Following Up on a Trial of an Immune System Reset to Treat Multiple Sclerosis

Some autoimmune diseases can be successfully treated by suppressing or destroying the existing immune system and then transplanting new stem cell populations responsible for generating immune cells. This can result in an effective resetting of the immune system, or at least removal of those parts of it that have become misconfigured to attack the patient's own tissues. It is, however, a pretty drastic process and certainly not one to be undertaken lightly: the sort of chemotherapy required is not a walk in the part for the patient. For autoimmune conditions where even partially effective alternative treatments exist, as is the case for rheumatoid arthritis, for example, researchers have all but abandoned work on the destroy-and-rebuild approach despite some early promising results. Nonetheless, it has been shown to produce results in terms of halting the progression of multiple sclerosis (MS), one of the more serious forms of autoimmunity in which the myelin sheathing of nerves is attacked:

Multiple sclerosis (MS) is a degenerative disease and most patients who receive disease-modifying therapies experience recurrence of the disease process. Three years after a small number of patients with MS were treated with high-dose immunosuppressive therapy (HDIT) and then transplanted with their own hematopoietic stem cells, most of the patients sustained remission of active relapsing-remitting MS (RRMS) and had improvements in neurological function.

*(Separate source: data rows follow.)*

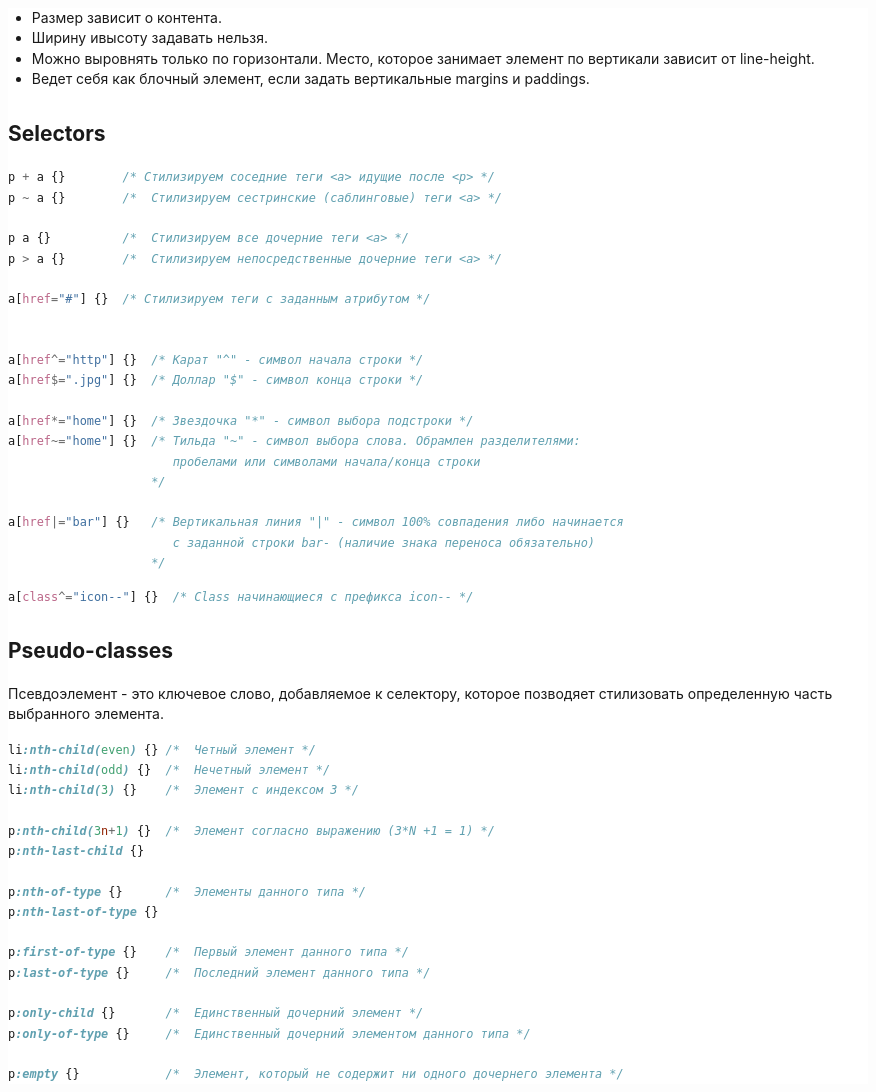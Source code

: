 - Размер зависит о контента.
- Ширину ивысоту задавать нельзя.
- Можно выровнять только по горизонтали. Место, которое занимает элемент по вертикали зависит от line-height.
- Ведет себя как блочный элемент, если задать вертикальные margins и paddings.


## Selectors

```css
p + a {}        /* Стилизируем соседние теги <a> идущие после <p> */ 
p ~ a {}        /*  Стилизируем сестринские (саблинговые) теги <a> */ 

p a {}          /*  Стилизируем все дочерние теги <a> */ 
p > a {}        /*  Стилизируем непосредственные дочерние теги <a> */ 

a[href="#"] {}  /* Стилизируем теги с заданным атрибутом */


a[href^="http"] {}  /* Карат "^" - символ начала строки */
a[href$=".jpg"] {}  /* Доллар "$" - символ конца строки */

a[href*="home"] {}  /* Звездочка "*" - символ выбора подстроки */
a[href~="home"] {}  /* Тильда "~" - символ выбора слова. Обрамлен разделителями:
                       пробелами или символами начала/конца строки
                    */

a[href|="bar"] {}   /* Вертикальная линия "|" - символ 100% совпадения либо начинается
                       с заданной строки bar- (наличие знака переноса обязательно)
                    */
```

```css
a[class^="icon--"] {}  /* Class начинающиеся с префикса icon-- */
```


## Pseudo-classes
Псевдоэлемент - это ключевое слово, добавляемое к селектору, которое позводяет стилизовать определенную часть выбранного элемента.

```css
li:nth-child(even) {} /*  Четный элемент */
li:nth-child(odd) {}  /*  Нечетный элемент */
li:nth-child(3) {}    /*  Элемент с индексом 3 */
                     
p:nth-child(3n+1) {}  /*  Элемент согласно выражению (3*N +1 = 1) */
p:nth-last-child {}
                     
p:nth-of-type {}      /*  Элементы данного типа */
p:nth-last-of-type {}
                     
p:first-of-type {}    /*  Первый элемент данного типа */
p:last-of-type {}     /*  Последний элемент данного типа */
                     
p:only-child {}       /*  Единственный дочерний элемент */
p:only-of-type {}     /*  Единственный дочерний элементом данного типа */
                     
p:empty {}            /*  Элемент, который не содержит ни одного дочернего элемента */

```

Study results indicate that of the 24 patients who received HDIT/HCT, the overall rate of event-free survival was 78.4 percent at three years, which was defined as survival without death or disease from a loss of neurologic function, clinical relapse or new lesions observed on imaging. Progression-free survival and clinical relapse-free survival were 90.9 percent and 86.3 percent, respectively, at three years. The authors note that adverse events were consistent with the expected toxic effect of HDIT/HCT and that no acute treatment-related neurologic adverse events were seen. Improvements in neurologic disability, quality-of-life and functional scores also were noted.

"In the present study, HDIT/HCT induced remission of MS disease activity up to three years in most participants. It may therefore represent a potential therapeutic option for patients with MS in whom conventional immunotherapy fails, as well as for other severe immune-mediated diseases of the central nervous system. Most early toxic effects were hematologic and gastrointestinal and were expected and reversible. Longer follow-up is needed to determine the durability of the response."